▶ **DATA SUPPLIED**:
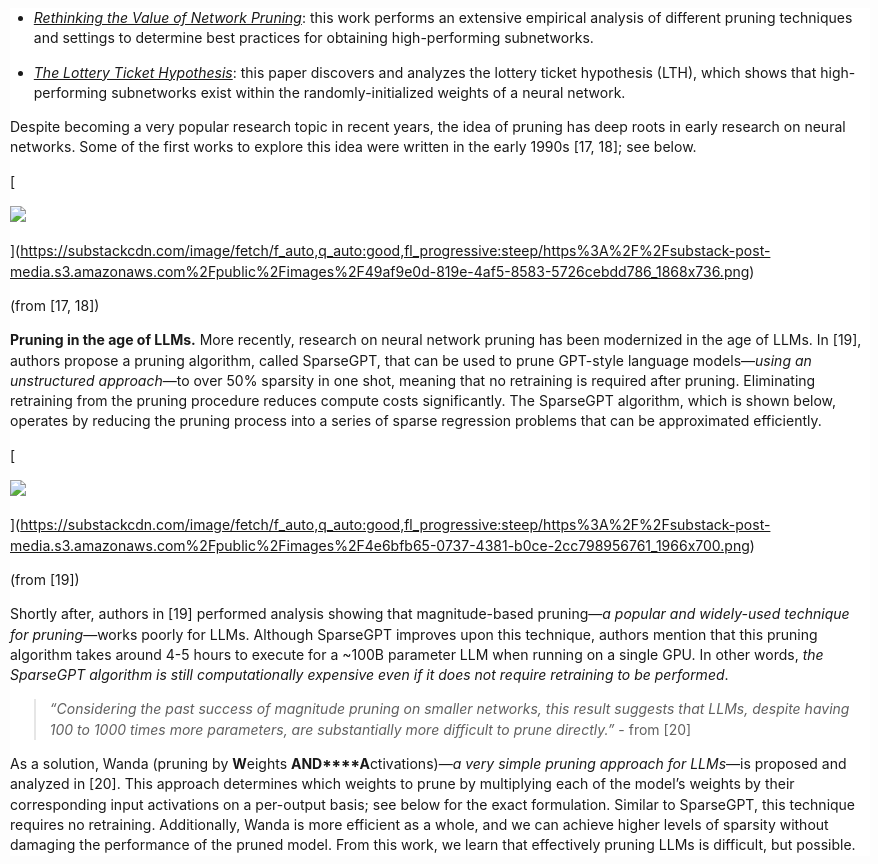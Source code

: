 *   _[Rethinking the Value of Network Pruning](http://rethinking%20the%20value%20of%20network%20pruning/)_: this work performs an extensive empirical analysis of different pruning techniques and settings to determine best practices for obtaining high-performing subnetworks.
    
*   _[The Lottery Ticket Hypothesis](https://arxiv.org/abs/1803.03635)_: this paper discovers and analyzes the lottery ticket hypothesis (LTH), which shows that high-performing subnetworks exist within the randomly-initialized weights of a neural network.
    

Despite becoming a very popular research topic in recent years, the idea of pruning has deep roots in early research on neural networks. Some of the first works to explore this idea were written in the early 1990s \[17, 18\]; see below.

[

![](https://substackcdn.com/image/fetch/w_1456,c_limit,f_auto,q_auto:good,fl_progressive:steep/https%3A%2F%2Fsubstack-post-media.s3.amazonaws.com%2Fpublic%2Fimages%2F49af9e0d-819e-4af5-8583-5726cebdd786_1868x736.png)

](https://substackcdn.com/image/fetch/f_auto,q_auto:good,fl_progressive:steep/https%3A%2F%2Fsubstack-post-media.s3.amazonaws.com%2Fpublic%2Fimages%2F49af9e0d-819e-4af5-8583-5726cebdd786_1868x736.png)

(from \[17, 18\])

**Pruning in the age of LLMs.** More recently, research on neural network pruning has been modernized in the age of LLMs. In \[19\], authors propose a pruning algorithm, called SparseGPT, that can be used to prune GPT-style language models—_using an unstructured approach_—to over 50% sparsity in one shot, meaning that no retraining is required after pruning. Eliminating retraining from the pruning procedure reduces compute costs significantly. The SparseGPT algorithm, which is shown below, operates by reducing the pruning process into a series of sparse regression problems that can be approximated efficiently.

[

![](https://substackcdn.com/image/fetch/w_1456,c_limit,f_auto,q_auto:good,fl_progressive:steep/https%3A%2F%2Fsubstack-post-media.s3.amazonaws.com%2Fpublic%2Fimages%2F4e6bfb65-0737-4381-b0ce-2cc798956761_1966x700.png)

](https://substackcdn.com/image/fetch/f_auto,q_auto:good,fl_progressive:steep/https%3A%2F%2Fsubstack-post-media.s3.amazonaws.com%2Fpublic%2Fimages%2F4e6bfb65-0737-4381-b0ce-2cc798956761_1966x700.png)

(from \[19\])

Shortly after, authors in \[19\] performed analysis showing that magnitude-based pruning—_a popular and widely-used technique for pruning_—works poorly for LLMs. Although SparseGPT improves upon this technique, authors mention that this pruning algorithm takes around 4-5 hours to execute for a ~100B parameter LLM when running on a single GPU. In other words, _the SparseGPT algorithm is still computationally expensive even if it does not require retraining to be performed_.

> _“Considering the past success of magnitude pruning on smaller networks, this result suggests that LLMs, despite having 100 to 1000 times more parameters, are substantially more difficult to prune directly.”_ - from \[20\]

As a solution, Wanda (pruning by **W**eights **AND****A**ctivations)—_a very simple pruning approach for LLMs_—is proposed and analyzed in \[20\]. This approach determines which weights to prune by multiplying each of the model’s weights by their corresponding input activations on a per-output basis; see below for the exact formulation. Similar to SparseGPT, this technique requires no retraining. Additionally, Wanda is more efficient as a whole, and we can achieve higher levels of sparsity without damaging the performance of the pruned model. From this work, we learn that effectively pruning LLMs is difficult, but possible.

▶ **YOUR OBJECTIVE**: The answer is every line in the data where the word "steep" appears.

▶ **OUTPUT FOR THIS EXERCISE**:
![](https://substackcdn.com/image/fetch/w_1456,c_limit,f_auto,q_auto:good,fl_progressive:steep/https%3A%2F%2Fsubstack-post-media.s3.amazonaws.com%2Fpublic%2Fimages%2F49af9e0d-819e-4af5-8583-5726cebdd786_1868x736.png)
](https://substackcdn.com/image/fetch/f_auto,q_auto:good,fl_progressive:steep/https%3A%2F%2Fsubstack-post-media.s3.amazonaws.com%2Fpublic%2Fimages%2F49af9e0d-819e-4af5-8583-5726cebdd786_1868x736.png)
![](https://substackcdn.com/image/fetch/w_1456,c_limit,f_auto,q_auto:good,fl_progressive:steep/https%3A%2F%2Fsubstack-post-media.s3.amazonaws.com%2Fpublic%2Fimages%2F4e6bfb65-0737-4381-b0ce-2cc798956761_1966x700.png)
](https://substackcdn.com/image/fetch/f_auto,q_auto:good,fl_progressive:steep/https%3A%2F%2Fsubstack-post-media.s3.amazonaws.com%2Fpublic%2Fimages%2F4e6bfb65-0737-4381-b0ce-2cc798956761_1966x700.png)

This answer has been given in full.